▶ **Exercise objective**
The entries below must be repeated exactly. None may be skipped.

▶ **Listed entries**

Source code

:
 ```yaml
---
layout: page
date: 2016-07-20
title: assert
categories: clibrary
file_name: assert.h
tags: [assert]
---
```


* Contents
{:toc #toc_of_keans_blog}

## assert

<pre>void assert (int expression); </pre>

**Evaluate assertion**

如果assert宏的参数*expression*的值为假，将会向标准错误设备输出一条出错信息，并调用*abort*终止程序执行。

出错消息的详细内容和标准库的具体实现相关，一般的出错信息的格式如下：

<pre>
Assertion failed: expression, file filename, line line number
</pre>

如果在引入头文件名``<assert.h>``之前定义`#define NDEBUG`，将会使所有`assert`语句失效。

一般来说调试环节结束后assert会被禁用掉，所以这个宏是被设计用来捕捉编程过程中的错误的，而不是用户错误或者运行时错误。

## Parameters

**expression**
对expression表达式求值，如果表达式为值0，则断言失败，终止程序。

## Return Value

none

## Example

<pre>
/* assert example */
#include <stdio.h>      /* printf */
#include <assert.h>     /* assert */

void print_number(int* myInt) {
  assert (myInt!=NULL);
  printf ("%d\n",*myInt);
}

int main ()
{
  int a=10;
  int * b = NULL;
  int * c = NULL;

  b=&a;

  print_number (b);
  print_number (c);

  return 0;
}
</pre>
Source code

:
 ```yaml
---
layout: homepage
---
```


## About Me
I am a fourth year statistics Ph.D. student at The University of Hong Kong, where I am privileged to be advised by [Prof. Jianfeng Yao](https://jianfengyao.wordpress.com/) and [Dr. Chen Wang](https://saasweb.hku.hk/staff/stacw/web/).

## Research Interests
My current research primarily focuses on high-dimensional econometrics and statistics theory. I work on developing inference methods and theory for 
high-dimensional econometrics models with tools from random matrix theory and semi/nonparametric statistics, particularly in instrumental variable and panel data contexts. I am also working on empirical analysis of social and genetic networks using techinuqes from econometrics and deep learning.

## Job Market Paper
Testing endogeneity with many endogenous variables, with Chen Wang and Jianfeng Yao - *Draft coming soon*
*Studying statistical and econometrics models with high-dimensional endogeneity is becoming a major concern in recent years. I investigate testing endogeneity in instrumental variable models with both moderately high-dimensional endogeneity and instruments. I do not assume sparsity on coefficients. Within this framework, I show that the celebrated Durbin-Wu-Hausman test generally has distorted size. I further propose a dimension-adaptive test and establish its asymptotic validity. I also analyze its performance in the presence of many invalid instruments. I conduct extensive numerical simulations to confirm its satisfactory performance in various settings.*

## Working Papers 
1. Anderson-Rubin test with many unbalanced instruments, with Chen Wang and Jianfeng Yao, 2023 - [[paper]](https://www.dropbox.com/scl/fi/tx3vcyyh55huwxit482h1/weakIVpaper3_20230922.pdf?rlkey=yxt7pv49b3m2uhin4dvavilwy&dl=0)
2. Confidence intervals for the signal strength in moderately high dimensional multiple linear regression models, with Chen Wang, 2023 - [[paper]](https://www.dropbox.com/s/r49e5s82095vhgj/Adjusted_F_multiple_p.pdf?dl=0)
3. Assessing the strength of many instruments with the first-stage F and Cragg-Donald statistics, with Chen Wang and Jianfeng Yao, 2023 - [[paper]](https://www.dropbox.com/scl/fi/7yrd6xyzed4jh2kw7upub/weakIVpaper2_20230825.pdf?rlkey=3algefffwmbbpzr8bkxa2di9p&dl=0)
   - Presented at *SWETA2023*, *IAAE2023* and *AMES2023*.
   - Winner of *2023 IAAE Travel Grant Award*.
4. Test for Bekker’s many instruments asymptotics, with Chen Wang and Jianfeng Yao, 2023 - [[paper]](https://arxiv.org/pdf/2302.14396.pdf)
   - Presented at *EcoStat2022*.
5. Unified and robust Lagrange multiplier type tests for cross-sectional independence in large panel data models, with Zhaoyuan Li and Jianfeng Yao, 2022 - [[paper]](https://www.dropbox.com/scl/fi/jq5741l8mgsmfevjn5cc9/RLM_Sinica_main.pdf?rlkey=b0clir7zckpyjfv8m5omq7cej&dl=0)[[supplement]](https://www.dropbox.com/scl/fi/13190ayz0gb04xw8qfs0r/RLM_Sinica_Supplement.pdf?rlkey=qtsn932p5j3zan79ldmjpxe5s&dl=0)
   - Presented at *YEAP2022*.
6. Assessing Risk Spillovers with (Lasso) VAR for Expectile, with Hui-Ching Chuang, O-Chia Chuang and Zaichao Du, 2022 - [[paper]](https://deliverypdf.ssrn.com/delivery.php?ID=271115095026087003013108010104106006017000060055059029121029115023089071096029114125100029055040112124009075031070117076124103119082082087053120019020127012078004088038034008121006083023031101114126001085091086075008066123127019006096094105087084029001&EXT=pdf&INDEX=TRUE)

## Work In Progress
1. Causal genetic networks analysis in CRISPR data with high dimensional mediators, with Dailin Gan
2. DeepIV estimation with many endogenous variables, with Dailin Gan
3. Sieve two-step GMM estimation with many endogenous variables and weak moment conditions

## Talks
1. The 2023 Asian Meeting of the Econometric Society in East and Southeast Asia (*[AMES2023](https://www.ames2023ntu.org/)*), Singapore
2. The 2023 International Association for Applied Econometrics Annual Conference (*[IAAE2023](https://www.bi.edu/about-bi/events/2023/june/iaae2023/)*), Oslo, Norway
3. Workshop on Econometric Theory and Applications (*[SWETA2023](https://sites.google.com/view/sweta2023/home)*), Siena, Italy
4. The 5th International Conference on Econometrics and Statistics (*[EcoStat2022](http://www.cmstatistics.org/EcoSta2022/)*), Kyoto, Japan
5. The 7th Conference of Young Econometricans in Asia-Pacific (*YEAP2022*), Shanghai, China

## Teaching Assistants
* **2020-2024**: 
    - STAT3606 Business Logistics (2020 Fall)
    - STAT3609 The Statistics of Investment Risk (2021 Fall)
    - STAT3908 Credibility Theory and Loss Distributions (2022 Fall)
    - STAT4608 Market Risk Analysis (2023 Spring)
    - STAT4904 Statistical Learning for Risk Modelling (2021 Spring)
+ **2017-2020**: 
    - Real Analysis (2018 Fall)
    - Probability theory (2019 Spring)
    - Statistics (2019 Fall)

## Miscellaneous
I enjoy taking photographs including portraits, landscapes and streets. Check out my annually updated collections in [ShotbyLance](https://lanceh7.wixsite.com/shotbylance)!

▶ **Reply**
Source code

:
 ```yaml
---
layout: page
date: 2016-07-20
title: assert
categories: clibrary
file_name: assert.h
tags: [assert]
---
```


* Contents
{:toc #toc_of_keans_blog}

## assert

<pre>void assert (int expression); </pre>

**Evaluate assertion**

如果assert宏的参数*expression*的值为假，将会向标准错误设备输出一条出错信息，并调用*abort*终止程序执行。

出错消息的详细内容和标准库的具体实现相关，一般的出错信息的格式如下：

<pre>
Assertion failed: expression, file filename, line line number
</pre>

如果在引入头文件名``<assert.h>``之前定义`#define NDEBUG`，将会使所有`assert`语句失效。

一般来说调试环节结束后assert会被禁用掉，所以这个宏是被设计用来捕捉编程过程中的错误的，而不是用户错误或者运行时错误。

## Parameters

**expression**
对expression表达式求值，如果表达式为值0，则断言失败，终止程序。

## Return Value

none

## Example

<pre>
/* assert example */
#include <stdio.h>      /* printf */
#include <assert.h>     /* assert */

void print_number(int* myInt) {
  assert (myInt!=NULL);
  printf ("%d\n",*myInt);
}

int main ()
{
  int a=10;
  int * b = NULL;
  int * c = NULL;

  b=&a;

  print_number (b);
  print_number (c);

  return 0;
}
</pre>
Source code

:
 ```yaml
---
layout: homepage
---
```


## About Me
I am a fourth year statistics Ph.D. student at The University of Hong Kong, where I am privileged to be advised by [Prof. Jianfeng Yao](https://jianfengyao.wordpress.com/) and [Dr. Chen Wang](https://saasweb.hku.hk/staff/stacw/web/).

## Research Interests
My current research primarily focuses on high-dimensional econometrics and statistics theory. I work on developing inference methods and theory for 
high-dimensional econometrics models with tools from random matrix theory and semi/nonparametric statistics, particularly in instrumental variable and panel data contexts. I am also working on empirical analysis of social and genetic networks using techinuqes from econometrics and deep learning.

## Job Market Paper
Testing endogeneity with many endogenous variables, with Chen Wang and Jianfeng Yao - *Draft coming soon*
*Studying statistical and econometrics models with high-dimensional endogeneity is becoming a major concern in recent years. I investigate testing endogeneity in instrumental variable models with both moderately high-dimensional endogeneity and instruments. I do not assume sparsity on coefficients. Within this framework, I show that the celebrated Durbin-Wu-Hausman test generally has distorted size. I further propose a dimension-adaptive test and establish its asymptotic validity. I also analyze its performance in the presence of many invalid instruments. I conduct extensive numerical simulations to confirm its satisfactory performance in various settings.*

## Working Papers 
1. Anderson-Rubin test with many unbalanced instruments, with Chen Wang and Jianfeng Yao, 2023 - [[paper]](https://www.dropbox.com/scl/fi/tx3vcyyh55huwxit482h1/weakIVpaper3_20230922.pdf?rlkey=yxt7pv49b3m2uhin4dvavilwy&dl=0)
2. Confidence intervals for the signal strength in moderately high dimensional multiple linear regression models, with Chen Wang, 2023 - [[paper]](https://www.dropbox.com/s/r49e5s82095vhgj/Adjusted_F_multiple_p.pdf?dl=0)
3. Assessing the strength of many instruments with the first-stage F and Cragg-Donald statistics, with Chen Wang and Jianfeng Yao, 2023 - [[paper]](https://www.dropbox.com/scl/fi/7yrd6xyzed4jh2kw7upub/weakIVpaper2_20230825.pdf?rlkey=3algefffwmbbpzr8bkxa2di9p&dl=0)
   - Presented at *SWETA2023*, *IAAE2023* and *AMES2023*.
   - Winner of *2023 IAAE Travel Grant Award*.
4. Test for Bekker’s many instruments asymptotics, with Chen Wang and Jianfeng Yao, 2023 - [[paper]](https://arxiv.org/pdf/2302.14396.pdf)
   - Presented at *EcoStat2022*.
5. Unified and robust Lagrange multiplier type tests for cross-sectional independence in large panel data models, with Zhaoyuan Li and Jianfeng Yao, 2022 - [[paper]](https://www.dropbox.com/scl/fi/jq5741l8mgsmfevjn5cc9/RLM_Sinica_main.pdf?rlkey=b0clir7zckpyjfv8m5omq7cej&dl=0)[[supplement]](https://www.dropbox.com/scl/fi/13190ayz0gb04xw8qfs0r/RLM_Sinica_Supplement.pdf?rlkey=qtsn932p5j3zan79ldmjpxe5s&dl=0)
   - Presented at *YEAP2022*.
6. Assessing Risk Spillovers with (Lasso) VAR for Expectile, with Hui-Ching Chuang, O-Chia Chuang and Zaichao Du, 2022 - [[paper]](https://deliverypdf.ssrn.com/delivery.php?ID=271115095026087003013108010104106006017000060055059029121029115023089071096029114125100029055040112124009075031070117076124103119082082087053120019020127012078004088038034008121006083023031101114126001085091086075008066123127019006096094105087084029001&EXT=pdf&INDEX=TRUE)

## Work In Progress
1. Causal genetic networks analysis in CRISPR data with high dimensional mediators, with Dailin Gan
2. DeepIV estimation with many endogenous variables, with Dailin Gan
3. Sieve two-step GMM estimation with many endogenous variables and weak moment conditions

## Talks
1. The 2023 Asian Meeting of the Econometric Society in East and Southeast Asia (*[AMES2023](https://www.ames2023ntu.org/)*), Singapore
2. The 2023 International Association for Applied Econometrics Annual Conference (*[IAAE2023](https://www.bi.edu/about-bi/events/2023/june/iaae2023/)*), Oslo, Norway
3. Workshop on Econometric Theory and Applications (*[SWETA2023](https://sites.google.com/view/sweta2023/home)*), Siena, Italy
4. The 5th International Conference on Econometrics and Statistics (*[EcoStat2022](http://www.cmstatistics.org/EcoSta2022/)*), Kyoto, Japan
5. The 7th Conference of Young Econometricans in Asia-Pacific (*YEAP2022*), Shanghai, China

## Teaching Assistants
* **2020-2024**: 
    - STAT3606 Business Logistics (2020 Fall)
    - STAT3609 The Statistics of Investment Risk (2021 Fall)
    - STAT3908 Credibility Theory and Loss Distributions (2022 Fall)
    - STAT4608 Market Risk Analysis (2023 Spring)
    - STAT4904 Statistical Learning for Risk Modelling (2021 Spring)
+ **2017-2020**: 
    - Real Analysis (2018 Fall)
    - Probability theory (2019 Spring)
    - Statistics (2019 Fall)

## Miscellaneous
I enjoy taking photographs including portraits, landscapes and streets. Check out my annually updated collections in [ShotbyLance](https://lanceh7.wixsite.com/shotbylance)!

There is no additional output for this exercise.